When someone says the word investment a lot of things come to our mind. Most people think about the money involved along with risks. Some even see this as gambling whereas some think it takes a lot of money. There are many myths and misconceptions surrounding the market. These misconceptions can be due to the lack of experience and knowledge. Like everything else, gathering experience and knowledge takes time. Let's go through the common misconceptions among people.
1. Investing is really risky and is similar to gambling: I have heard this a lot and it is definitely not true. Gambling is not knowing what you bet on if you know the odds, it's not gambling. In the investment and trading field, you will need a lot of time and practice to gain the experience to predict the market. Analyzing the fundamentals data along with technical analysis will help you judge the movement of the stock market to some extent.

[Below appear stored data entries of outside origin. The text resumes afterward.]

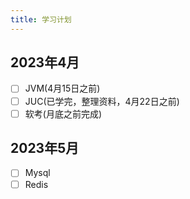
 ```yaml
---
title: 学习计划
---
```


## 2023年4月

- [ ] JVM(4月15日之前)
- [ ] JUC(已学完，整理资料，4月22日之前)
- [ ] 软考(月底之前完成)

## 2023年5月

- [ ] Mysql
- [ ] Redis
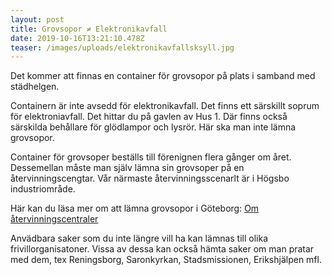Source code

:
 ```yaml
---
layout: post
title: Grovsopor ≠ Elektronikavfall
date: 2019-10-16T13:21:10.478Z
teaser: /images/uploads/elektronikavfallsksyll.jpg
---
```

Det kommer att finnas en container för grovsopor på plats i samband med städhelgen.

Containern är inte avsedd för elektronikavfall. Det finns ett särskillt soprum för elektroniavfall. Det hittar du på gavlen av Hus 1. Där finns också särskilda behållare för glödlampor och lysrör. Här ska man inte lämna grovsopor. 

Container för grovsoper beställs till förenignen flera gånger om året. Dessemellan måste man själv lämna sin grovsoper på en återvinningscengtar. Vår närmaste återvinningsscenarlt är i Högsbo industriområde. 

Här kan du läsa mer om att lämna grovsopor i Göteborg: [Om återvinningscentraler](https://goteborg.se/wps/portal/start/avfall-och-atervinning/har-lamnar-hushall-avfall/atervinningscentraler/!ut/p/z1/04_Sj9CPykssy0xPLMnMz0vMAfIjo8ziTYzcDQy9TAy9LSwczQwcLb3dDE1NnQz9A0z1wwkpiAJKG-AAjgb6BbmhigCHN9bf/dz/d5/L2dBISEvZ0FBIS9nQSEh/)

Anvädbara saker som du inte längre vill ha kan lämnas till olika frivillorganisatoner. Vissa av dessa kan också hämta saker om man pratar med dem, tex Reningsborg, Saronkyrkan, Stadsmissionen, Erikshjälpen mfl.
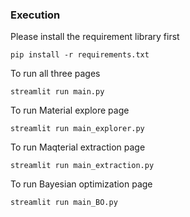 ### Execution

Please install the requirement library first
```angular2html
pip install -r requirements.txt
```
To run all three pages
```angular2html
streamlit run main.py
```

To run Material explore page
```angular2html
streamlit run main_explorer.py
```

To run Maqterial extraction page
```angular2html
streamlit run main_extraction.py
```

To run Bayesian optimization page
```angular2html
streamlit run main_BO.py
```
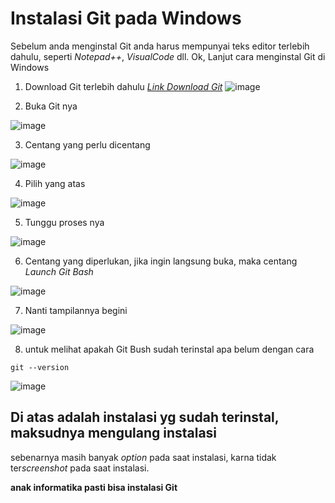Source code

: # Instalasi Git pada Windows

Sebelum anda menginstal Git anda harus mempunyai teks editor terlebih dahulu, seperti *Notepad++*, *VisualCode* dll. 
Ok, Lanjut cara menginstal Git di Windows

1. Download Git terlebih dahulu [*Link Download Git*](https://git-scm.com/downloads)
![image](https://user-images.githubusercontent.com/91442260/135282115-06096a44-c34c-4358-9c06-01e60340f241.png)

2. Buka Git nya

![image](https://user-images.githubusercontent.com/91442260/135282414-7c76c8fc-62cd-4182-8a92-bbe5a2a585de.png)

3. Centang yang perlu dicentang

![image](https://user-images.githubusercontent.com/91442260/135282587-774c5a7c-f9ed-46fb-89b2-7f71bcc13b46.png)

4. Pilih yang atas

![image](https://user-images.githubusercontent.com/91442260/135283048-aaa2cfe0-2484-44b2-b739-77e214330cd0.png)

5. Tunggu proses nya

![image](https://user-images.githubusercontent.com/91442260/135283135-c0ca72ac-1bd5-43a2-8e5c-a561abbd4642.png)

6. Centang yang diperlukan, jika ingin langsung buka, maka centang *Launch Git Bash* 

![image](https://user-images.githubusercontent.com/91442260/135283385-6d4019f3-ba42-4d87-ae8d-4eb6ccbc0a78.png)

7. Nanti tampilannya begini

![image](https://user-images.githubusercontent.com/91442260/135283519-e54756f7-1e12-4ec4-a333-9e9ba45fa758.png)

8. untuk melihat apakah Git Bush sudah terinstal apa belum dengan cara

```
git --version
```
![image](https://user-images.githubusercontent.com/91442260/135283951-e952058b-354a-4159-b99d-34d8bedb8a25.png)


## Di atas adalah instalasi yg sudah terinstal, maksudnya mengulang instalasi

sebenarnya masih banyak *option* pada saat instalasi, karna tidak ter*screenshot* pada saat instalasi. 

**anak informatika pasti bisa instalasi Git**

2. Only the rich invests: No, it is not for rich people it is for everyone. You can start with a very little amount of money. The investment guru Warren Buffett started his investment career with a stock that cost $38 per share at the age of 11. Now he is one of the richest people in the world. You can also try investing in mutual funds instead of stocks and shares you can start it without any dealing costs.
3. Investing is very difficult: Investing is not at all difficult once you learn to trade and get educated about it. It is time taking but not difficult. Try getting help from a professional or read books about investments there are a ton of free books available on the internet.
4. Investing is not for young people: This is definitely the worst misconception anyone can think of. Like I said previously, Warren Buffett started at the age of 11 and is one of the richest and successful investors of all time. On the other hand, investing from a young age will give you the edge over other investors. Your capital will increase at a compound rate and the longer you trade the more capital you will have.
5. United States Government Bonds Are Risk-Free: All investments do have a risk factor no matter how much safe they sound. Saving money in banks are also a type of investment but a lot safer may be the safest, but hey have you never heard of banks going bankrupt? In the case of government bonds, the prices might fall with an increase in interest rates. Now with the low rates, the government bonds might be at risk.
6. Properties are best investments and cannot lose value: Real Estates are good investments but it does lose value. The price depends on the demand and supply of the market. If you calculate Home loan interest, Property tax, Maintenance Cost etc it might prove to be more of a liability than an asset. You can check out the book of Robert Kiyosaki "Rich dad and Poor dad" which will give you a better insight into this concept.
7. Higher risks will lead to higher returns: It is not always true. Investing in a riskier asset or stock will give you a potentially better return. Small-Cap and Mid-Cap Stocks tend to generate more profit than a Large-Cap stock. A top performing large-cap diversified fund might perform better than small-cap funds.
8. Buy and Hold: Buy and hold is one of the best strategies but it does not mean it will work always. There is always a right time to get in and get out of a stock. Just holding a stock will not help you get the most out of it. The market always depends on the market realities.
9. It’s on a Business channel so it cannot be wrong: People has a misconception that if a news is on a big news channel it has to be right. If it was so, everyone following these channels regularly would be rich. Moreover, they sell advertisements for their company.
10. Hold till capital is recovered: Many of us already did that and failed. Holding your stock that is dropping is riskier as you might end up losing all your capital. Stop loss is a very important thing to have when it comes to investing. According to W.D Gann, you should have a capital to trade 10 times after incurring a loss.
11. How much more can it fall: I personally have been a victim when it comes to this point. A stock fell around 40% and I bought it as I thought how much more it will fall in a day. It fell 10% more and I was already at a loss. It’s better to analyze the company’s fundamental than to analyze how much percentage the stock fell.
12. Large-Cap stocks are safe stocks: Not all large-cap stocks should be considered as good stocks. Just because a stock performed well in the past does not mean it will keep on giving good returns throughout the period of time. Always do check fundamental data and annual reports of the company before investing.
13. Investing is simple you just have to buy low and sell high: Well it is the basic concept of making money but it is not that easy. Timing the market is one of the most difficult things to do while investing. Getting in the stock $0.5 before or later can directly affect your profits when you plan on investing in volume.
Despite so many misconceptions those who plan to move forward with it at a young age generally has the upper hand over others. Always do in-depth research, both fundamental and technical, of a company before making any kind of investment. Greed and Fear are two main manipulators of the market. Keep that in mind and have a happy investing session.